Stored data entries ▸
*-*-*
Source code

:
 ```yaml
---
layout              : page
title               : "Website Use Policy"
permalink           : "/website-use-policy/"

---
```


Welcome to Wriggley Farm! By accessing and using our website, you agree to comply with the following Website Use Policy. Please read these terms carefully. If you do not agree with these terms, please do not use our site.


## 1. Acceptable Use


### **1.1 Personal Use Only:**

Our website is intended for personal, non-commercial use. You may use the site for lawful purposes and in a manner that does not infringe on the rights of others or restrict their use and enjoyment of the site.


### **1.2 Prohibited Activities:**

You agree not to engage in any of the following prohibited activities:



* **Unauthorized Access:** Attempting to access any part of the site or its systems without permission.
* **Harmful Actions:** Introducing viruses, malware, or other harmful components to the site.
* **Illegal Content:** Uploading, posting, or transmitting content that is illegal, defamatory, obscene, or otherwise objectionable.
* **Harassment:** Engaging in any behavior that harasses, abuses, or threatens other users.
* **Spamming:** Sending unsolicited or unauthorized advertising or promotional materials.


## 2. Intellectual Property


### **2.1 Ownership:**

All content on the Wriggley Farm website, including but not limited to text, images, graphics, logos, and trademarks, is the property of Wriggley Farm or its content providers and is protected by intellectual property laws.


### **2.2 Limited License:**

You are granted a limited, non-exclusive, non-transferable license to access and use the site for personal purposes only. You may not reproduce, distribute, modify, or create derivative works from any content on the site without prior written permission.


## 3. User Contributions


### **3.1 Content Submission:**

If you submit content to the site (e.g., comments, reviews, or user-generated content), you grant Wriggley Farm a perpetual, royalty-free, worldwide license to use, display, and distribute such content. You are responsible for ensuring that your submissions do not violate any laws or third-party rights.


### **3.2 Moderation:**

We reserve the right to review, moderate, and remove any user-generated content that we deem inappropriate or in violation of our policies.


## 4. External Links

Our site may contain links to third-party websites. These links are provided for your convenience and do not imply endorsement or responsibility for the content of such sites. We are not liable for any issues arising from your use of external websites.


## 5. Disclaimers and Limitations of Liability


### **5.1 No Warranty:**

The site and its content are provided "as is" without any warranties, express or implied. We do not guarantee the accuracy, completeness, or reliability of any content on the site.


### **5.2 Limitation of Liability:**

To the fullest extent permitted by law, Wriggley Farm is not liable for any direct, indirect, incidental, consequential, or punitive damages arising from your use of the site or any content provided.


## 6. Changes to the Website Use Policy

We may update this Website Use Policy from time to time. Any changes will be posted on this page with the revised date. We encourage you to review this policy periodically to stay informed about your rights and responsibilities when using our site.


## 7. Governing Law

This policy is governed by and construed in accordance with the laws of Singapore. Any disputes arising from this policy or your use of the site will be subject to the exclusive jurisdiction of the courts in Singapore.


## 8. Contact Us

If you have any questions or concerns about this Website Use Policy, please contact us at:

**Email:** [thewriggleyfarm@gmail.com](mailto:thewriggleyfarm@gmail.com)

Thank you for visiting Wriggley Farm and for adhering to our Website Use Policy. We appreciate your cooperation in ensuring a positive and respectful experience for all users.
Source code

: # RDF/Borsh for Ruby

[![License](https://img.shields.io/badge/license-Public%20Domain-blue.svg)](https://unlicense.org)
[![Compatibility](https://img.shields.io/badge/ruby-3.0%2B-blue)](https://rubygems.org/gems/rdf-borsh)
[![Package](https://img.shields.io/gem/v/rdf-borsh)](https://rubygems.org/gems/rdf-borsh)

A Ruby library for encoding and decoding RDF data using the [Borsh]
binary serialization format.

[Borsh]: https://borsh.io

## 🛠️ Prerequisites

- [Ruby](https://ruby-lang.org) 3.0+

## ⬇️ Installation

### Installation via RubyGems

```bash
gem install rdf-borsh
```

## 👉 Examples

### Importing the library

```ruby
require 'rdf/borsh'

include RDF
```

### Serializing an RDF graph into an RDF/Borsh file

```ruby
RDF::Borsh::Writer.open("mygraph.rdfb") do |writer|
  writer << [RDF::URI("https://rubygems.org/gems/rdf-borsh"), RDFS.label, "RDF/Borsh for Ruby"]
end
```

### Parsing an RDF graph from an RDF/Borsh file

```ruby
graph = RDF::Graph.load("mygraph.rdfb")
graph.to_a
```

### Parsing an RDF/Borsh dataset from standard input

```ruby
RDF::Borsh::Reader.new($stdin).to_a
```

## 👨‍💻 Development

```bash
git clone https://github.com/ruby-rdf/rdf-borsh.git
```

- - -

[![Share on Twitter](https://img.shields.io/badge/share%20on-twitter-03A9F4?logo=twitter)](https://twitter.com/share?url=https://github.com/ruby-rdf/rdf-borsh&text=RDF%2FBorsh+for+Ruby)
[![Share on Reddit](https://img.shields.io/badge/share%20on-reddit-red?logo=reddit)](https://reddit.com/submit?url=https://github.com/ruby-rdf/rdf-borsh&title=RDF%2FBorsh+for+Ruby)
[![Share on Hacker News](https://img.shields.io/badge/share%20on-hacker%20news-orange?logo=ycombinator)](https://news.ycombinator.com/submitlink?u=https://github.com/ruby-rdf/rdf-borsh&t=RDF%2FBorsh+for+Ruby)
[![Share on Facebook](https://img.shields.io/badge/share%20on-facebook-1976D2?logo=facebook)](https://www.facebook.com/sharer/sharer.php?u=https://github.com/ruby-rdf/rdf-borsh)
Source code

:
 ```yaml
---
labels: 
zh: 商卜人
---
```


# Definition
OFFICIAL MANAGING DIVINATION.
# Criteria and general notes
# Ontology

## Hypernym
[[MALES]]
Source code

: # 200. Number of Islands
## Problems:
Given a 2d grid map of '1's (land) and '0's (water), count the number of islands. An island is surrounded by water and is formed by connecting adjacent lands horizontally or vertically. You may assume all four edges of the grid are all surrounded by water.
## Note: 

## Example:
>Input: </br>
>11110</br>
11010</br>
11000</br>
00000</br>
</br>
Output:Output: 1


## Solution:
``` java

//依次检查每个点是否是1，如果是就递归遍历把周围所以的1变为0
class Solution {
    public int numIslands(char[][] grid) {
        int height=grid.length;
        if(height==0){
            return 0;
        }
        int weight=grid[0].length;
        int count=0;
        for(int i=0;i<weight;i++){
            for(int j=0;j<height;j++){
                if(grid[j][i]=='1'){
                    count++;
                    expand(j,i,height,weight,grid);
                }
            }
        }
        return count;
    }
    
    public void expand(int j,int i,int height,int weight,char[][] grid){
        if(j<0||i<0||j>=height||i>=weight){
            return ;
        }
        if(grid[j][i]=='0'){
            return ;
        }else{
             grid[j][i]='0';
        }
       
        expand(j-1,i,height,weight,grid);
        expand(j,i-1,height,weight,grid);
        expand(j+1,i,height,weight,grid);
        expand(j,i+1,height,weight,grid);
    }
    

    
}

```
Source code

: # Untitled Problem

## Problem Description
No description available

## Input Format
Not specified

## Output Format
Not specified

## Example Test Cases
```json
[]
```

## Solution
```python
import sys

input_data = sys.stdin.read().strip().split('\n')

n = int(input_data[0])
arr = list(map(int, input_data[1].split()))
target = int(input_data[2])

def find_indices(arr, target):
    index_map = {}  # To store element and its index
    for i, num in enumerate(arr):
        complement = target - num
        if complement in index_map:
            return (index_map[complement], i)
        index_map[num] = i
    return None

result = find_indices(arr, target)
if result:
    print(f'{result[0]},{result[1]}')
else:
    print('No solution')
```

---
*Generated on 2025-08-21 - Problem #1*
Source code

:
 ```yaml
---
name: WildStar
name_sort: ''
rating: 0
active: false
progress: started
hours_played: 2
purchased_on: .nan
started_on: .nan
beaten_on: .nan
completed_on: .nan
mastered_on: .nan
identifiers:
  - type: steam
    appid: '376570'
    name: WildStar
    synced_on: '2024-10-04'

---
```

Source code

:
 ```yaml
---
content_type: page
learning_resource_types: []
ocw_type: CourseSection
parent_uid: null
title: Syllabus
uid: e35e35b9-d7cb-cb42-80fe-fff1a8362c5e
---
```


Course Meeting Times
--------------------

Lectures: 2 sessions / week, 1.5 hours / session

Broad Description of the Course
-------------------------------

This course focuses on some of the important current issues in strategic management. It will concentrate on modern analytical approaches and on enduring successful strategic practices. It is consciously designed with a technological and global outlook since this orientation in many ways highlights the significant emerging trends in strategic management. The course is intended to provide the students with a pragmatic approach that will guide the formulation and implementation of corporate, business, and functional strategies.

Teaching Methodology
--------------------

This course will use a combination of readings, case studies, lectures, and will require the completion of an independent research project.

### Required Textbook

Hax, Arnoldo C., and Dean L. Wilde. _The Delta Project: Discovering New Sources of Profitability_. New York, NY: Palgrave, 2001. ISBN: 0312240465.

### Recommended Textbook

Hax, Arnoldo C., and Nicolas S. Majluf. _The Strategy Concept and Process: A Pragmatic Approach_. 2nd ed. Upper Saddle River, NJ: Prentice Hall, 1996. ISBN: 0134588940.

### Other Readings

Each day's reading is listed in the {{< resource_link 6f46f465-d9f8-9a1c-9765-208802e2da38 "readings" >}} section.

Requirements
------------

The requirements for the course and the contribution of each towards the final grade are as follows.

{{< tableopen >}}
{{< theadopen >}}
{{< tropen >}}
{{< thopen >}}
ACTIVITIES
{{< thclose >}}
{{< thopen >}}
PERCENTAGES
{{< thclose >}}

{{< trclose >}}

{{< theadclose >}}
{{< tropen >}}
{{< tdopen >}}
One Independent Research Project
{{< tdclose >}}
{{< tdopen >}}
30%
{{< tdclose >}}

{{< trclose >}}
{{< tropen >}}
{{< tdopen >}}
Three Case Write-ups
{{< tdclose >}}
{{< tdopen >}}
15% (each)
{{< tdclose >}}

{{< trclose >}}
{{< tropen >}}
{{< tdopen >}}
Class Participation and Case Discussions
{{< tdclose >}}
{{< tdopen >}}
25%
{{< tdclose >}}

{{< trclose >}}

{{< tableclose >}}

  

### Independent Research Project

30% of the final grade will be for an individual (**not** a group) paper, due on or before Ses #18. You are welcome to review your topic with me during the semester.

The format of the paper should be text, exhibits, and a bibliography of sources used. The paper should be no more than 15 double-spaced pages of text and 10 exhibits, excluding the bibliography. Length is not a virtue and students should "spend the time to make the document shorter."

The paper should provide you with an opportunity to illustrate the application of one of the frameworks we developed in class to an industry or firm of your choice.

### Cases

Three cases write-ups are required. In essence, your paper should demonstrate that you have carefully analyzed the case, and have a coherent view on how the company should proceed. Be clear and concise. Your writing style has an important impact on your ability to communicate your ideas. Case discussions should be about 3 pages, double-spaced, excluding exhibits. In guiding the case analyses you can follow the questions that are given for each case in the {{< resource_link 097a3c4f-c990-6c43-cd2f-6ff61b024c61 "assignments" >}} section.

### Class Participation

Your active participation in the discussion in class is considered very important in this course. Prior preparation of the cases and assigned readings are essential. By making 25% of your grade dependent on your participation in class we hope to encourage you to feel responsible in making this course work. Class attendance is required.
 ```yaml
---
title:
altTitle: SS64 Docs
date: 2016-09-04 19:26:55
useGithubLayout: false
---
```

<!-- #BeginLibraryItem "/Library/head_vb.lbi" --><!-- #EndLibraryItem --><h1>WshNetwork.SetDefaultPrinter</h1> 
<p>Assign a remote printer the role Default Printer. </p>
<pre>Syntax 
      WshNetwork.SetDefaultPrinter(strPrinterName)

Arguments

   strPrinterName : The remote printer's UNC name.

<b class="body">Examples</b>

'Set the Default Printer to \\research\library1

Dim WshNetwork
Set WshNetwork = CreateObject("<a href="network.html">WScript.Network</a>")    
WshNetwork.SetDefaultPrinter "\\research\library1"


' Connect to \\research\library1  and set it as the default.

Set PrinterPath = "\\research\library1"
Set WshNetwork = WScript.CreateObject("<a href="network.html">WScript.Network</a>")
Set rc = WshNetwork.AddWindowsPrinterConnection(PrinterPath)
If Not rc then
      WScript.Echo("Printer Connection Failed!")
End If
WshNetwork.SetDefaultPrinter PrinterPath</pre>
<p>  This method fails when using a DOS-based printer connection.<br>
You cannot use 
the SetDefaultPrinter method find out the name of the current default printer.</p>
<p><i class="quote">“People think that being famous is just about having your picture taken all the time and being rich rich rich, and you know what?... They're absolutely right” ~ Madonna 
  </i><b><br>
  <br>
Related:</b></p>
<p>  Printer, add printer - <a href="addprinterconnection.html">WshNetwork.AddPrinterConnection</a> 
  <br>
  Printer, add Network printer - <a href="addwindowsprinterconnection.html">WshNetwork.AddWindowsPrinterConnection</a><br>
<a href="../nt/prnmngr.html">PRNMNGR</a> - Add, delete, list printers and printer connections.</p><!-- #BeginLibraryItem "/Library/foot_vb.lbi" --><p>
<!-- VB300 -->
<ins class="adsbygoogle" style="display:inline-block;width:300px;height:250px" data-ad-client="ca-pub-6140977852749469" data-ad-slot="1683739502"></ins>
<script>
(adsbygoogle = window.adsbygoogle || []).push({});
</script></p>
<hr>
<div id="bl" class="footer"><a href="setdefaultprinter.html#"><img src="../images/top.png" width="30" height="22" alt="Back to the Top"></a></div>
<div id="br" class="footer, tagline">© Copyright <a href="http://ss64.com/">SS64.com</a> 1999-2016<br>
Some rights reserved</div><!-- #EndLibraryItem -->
*-*-*
WHAT YOU ARE ASKED TO DO ▸ Locate the word "when" in the entries, and copy every line where it is found.

OUTPUT OF THE EXERCISE ▸
We may update this Website Use Policy from time to time. Any changes will be posted on this page with the revised date. We encourage you to review this policy periodically to stay informed about your rights and responsibilities when using our site.
<p>  This method fails when using a DOS-based printer connection.<br>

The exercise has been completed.